Sometimes museum work can take a long time to bear fruit and this collection of World War One portraits is a case-in-point. For most of the twentieth century they were buried within the huge collection acquired by James Tyrrell, the Sydney bookstore owner. Presumably he had acquired them in the 1920s and 1930s, either as part of one of the commercial studio collection’s built up by Charles Kerry and Henry King, or separately at one of the many auction’s he must have attended.
Unfortunately for these World War One photographs none of them had the clear studio marks found on many of the others from the King and Kerry studios. This means they were kept separate and were jumbled in with thousands of other unattributed negatives. Even when the entire collection changed hands from Tyrrell to the Consolidated Press these portraits remained undocumented within the rest of the collection.

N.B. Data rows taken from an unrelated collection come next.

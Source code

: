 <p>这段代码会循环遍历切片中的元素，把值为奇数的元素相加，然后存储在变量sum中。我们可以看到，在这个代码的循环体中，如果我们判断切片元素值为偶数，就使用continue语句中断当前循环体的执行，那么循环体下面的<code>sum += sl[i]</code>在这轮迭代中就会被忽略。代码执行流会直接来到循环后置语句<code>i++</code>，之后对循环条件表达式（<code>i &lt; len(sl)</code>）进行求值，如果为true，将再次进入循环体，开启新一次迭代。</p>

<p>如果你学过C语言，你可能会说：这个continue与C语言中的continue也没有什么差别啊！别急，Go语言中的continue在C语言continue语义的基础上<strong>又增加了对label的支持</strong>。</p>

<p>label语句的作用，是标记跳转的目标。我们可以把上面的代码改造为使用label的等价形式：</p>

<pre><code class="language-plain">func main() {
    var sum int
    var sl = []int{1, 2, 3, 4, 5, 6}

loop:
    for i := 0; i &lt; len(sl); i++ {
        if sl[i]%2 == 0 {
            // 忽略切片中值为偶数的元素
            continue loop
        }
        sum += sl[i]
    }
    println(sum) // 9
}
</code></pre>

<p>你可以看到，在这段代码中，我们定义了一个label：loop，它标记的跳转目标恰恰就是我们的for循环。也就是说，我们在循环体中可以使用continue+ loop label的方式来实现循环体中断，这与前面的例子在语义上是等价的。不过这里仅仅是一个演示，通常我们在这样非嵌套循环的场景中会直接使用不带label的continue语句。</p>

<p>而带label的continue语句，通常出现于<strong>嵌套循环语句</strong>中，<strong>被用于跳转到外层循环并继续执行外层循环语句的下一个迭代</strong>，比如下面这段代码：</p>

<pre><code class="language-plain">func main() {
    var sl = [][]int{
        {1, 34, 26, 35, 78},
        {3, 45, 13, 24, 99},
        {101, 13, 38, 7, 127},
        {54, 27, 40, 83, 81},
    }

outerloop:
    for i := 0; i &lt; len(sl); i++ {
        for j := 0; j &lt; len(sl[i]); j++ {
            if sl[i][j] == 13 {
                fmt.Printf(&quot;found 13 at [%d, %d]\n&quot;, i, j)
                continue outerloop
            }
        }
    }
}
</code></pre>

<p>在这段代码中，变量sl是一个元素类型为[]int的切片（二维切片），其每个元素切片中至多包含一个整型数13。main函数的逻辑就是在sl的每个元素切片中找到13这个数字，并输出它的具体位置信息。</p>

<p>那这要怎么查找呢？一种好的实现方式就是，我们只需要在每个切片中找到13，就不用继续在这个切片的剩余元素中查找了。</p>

In 1981 Consolidated Press generously donated the collection to the Powerhouse Museum and since then they have been digitised and gone on to become one of their best known collections. However another change of location did little to help this particular group of photographs on their path to discovery. Unlike the 5000 which had Kerry or King Studio captions the World War One portraits were part of a large and unwieldy group of around 3000 photographs which we think Tyrrell may have acquired from other sources over a broader time period.
Over the next twenty years or so the Powerhouse carefully renumbered, and stored all the negatives and completed cataloging of the Kerry and King negatives. But it was not until 2008, while I was working on writing up the histories of the Kerry and King collections, that I came across this other large group of negatives, neatly laid out in their storage drawers, but still uncatalogued.
Being curious I made a quick check through a random sample, just to be sure they were not images by Kerry or King.
Four years later the museum began looking at Centenary projects for World War One to be scheduled through 2014 and 2015. During one of these conversations I remembered having briefly seen the World War One portraits and I confidently announced there may be 20 or 30 that were unpublished in the Tyrrell collection.
This seemed to offer some wonderful opportunities, especially because I remembered some appeared to have the name of the soldier etched onto the edge of the glass plate. So I returned to the basement to perform a full check and get the actual number of plates. As I worked through the storage drawer I was amazed to find more and more of these portraits, all carefully bound in acid-free sleeves, row-after-row of them! By the time I finished there were 404 unpublished portraits with many of them bearing the name of the sitter.
In many ways when you work in a museum, particularly one with amazing collections like those in the Powerhouse Museum, you tend to get on with work even in the face of the most incredible discoveries. In this case I knew the find was important but it wasn’t until I was searching the embarkation records to find the names scrawled across the top of the plate that it dawned on me how significant this was.
85/1286-974 Photographic negative, studio portrait of A W Yeo, World War One Gunner, 9 Field Artillery Brigade and 1 to 8 Reinforcements, glass / silver / gelatin, owned by Tyrrell’s bookstore, Sydney, 1914-1918For the first time, since they were photographed the Museum would be able to make available the images of 400 New South Wales soldier’s who had served in that horrendous conflict. Even better identifying the names meant we could provide families, perhaps for the first time, with photographs of their relatives.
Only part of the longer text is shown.